- **GIVEN RECORDS**:

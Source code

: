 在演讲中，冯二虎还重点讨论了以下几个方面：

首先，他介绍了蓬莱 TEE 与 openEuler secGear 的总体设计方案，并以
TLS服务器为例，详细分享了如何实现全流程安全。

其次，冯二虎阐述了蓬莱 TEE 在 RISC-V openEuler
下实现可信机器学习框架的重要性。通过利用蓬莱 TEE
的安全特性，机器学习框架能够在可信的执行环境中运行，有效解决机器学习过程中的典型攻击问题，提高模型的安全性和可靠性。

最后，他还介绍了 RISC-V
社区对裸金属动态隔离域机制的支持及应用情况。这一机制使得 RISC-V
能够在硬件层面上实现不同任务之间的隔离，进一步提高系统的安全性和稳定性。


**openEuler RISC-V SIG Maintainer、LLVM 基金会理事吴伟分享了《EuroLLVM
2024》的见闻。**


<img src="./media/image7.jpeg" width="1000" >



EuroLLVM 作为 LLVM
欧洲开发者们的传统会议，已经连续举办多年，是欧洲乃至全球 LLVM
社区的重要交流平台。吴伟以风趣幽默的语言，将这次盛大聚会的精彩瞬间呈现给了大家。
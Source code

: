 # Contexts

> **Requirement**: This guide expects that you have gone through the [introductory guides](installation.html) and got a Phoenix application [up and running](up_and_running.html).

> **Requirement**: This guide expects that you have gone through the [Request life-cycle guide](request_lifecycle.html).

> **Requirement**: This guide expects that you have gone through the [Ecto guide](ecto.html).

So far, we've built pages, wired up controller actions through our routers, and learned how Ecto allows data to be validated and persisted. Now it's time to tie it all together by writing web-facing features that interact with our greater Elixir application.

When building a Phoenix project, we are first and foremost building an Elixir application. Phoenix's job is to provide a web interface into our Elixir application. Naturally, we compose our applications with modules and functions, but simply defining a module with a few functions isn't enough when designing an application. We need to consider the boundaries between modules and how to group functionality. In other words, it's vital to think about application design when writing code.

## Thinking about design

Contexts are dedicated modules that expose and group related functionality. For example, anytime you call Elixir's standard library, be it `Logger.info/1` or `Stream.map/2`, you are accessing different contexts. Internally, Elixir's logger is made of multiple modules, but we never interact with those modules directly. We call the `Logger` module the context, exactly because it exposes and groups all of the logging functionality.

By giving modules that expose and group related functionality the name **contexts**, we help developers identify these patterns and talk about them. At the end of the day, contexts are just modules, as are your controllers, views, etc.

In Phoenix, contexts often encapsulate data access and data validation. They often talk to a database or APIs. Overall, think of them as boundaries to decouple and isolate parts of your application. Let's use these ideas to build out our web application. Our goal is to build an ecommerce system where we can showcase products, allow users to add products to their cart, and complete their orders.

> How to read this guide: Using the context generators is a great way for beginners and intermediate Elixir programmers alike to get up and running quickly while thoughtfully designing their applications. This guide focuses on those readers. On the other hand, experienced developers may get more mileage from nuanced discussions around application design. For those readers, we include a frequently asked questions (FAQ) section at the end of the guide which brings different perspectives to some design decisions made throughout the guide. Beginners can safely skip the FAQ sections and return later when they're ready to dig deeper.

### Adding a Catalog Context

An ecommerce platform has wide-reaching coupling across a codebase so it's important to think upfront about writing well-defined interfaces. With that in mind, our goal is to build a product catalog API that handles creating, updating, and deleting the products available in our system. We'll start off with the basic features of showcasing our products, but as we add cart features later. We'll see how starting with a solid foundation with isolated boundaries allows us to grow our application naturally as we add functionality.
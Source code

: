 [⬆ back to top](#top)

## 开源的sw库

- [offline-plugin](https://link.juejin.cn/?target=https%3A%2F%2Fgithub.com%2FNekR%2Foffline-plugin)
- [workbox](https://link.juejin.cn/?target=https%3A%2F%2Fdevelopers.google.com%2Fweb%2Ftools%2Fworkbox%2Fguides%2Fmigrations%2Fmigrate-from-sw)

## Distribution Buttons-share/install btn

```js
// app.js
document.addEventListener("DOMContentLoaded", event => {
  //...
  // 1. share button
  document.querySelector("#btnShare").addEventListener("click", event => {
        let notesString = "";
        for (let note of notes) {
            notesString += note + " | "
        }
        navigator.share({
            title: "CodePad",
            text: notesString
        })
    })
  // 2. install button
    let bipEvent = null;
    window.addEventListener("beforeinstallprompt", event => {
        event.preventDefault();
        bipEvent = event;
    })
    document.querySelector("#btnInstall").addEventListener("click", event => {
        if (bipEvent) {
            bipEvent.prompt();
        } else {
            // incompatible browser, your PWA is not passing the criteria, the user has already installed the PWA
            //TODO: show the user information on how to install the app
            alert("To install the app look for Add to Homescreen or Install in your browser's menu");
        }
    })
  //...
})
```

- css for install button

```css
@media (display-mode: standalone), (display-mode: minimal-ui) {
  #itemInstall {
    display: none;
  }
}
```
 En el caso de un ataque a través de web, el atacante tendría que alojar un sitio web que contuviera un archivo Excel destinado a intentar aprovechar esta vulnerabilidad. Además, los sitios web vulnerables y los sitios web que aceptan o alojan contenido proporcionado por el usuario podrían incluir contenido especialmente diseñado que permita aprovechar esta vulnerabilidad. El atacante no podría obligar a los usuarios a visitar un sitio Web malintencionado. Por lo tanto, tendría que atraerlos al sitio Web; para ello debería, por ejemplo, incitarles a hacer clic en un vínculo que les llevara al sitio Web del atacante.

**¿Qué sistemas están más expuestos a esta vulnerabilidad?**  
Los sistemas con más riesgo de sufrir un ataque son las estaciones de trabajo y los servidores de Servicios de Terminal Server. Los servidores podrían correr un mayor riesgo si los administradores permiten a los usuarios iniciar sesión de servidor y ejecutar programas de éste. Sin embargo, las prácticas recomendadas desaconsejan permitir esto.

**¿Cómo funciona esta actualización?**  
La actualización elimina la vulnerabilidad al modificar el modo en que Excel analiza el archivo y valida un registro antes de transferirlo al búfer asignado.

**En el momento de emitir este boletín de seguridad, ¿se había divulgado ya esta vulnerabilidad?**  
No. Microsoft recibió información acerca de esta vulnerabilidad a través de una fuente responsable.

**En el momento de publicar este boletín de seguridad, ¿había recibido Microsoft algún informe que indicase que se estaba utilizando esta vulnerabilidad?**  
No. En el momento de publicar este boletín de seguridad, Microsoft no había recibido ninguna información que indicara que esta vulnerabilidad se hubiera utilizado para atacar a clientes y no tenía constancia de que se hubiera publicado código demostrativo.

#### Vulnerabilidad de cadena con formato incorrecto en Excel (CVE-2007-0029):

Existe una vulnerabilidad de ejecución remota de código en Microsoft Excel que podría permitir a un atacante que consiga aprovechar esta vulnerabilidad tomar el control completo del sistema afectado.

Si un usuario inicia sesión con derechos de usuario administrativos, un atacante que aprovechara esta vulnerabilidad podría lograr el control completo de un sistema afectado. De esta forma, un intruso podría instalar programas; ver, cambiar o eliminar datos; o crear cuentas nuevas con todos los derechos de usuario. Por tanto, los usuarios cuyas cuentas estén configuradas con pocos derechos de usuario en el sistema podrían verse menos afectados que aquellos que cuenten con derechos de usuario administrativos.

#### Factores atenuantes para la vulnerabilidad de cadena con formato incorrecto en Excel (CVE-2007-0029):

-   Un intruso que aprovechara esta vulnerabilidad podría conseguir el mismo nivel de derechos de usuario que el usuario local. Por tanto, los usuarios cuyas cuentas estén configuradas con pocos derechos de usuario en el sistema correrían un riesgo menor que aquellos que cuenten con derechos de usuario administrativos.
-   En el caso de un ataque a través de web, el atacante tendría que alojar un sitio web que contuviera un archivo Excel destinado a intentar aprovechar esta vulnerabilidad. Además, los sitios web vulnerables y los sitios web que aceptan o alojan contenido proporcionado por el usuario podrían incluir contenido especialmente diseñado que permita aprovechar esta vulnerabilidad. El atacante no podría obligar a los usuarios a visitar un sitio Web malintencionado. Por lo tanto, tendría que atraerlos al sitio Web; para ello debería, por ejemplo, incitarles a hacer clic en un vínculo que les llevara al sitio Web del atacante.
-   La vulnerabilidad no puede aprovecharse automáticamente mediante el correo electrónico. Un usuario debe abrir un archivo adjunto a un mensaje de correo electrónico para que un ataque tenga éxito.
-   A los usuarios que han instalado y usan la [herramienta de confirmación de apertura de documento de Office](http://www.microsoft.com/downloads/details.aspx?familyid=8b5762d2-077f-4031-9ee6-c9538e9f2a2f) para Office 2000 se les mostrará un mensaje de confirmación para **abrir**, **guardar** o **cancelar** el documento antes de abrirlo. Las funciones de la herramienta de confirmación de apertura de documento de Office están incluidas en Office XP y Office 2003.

- **WHAT YOU WILL DO**:
Output exactly the leading lines of the data, up to and including the line marked by "最后，他还介绍了 RISC-V".

- **EXERCISE SOLUTION**:
Source code

: 在演讲中，冯二虎还重点讨论了以下几个方面：

首先，他介绍了蓬莱 TEE 与 openEuler secGear 的总体设计方案，并以
TLS服务器为例，详细分享了如何实现全流程安全。

其次，冯二虎阐述了蓬莱 TEE 在 RISC-V openEuler
下实现可信机器学习框架的重要性。通过利用蓬莱 TEE
的安全特性，机器学习框架能够在可信的执行环境中运行，有效解决机器学习过程中的典型攻击问题，提高模型的安全性和可靠性。

最后，他还介绍了 RISC-V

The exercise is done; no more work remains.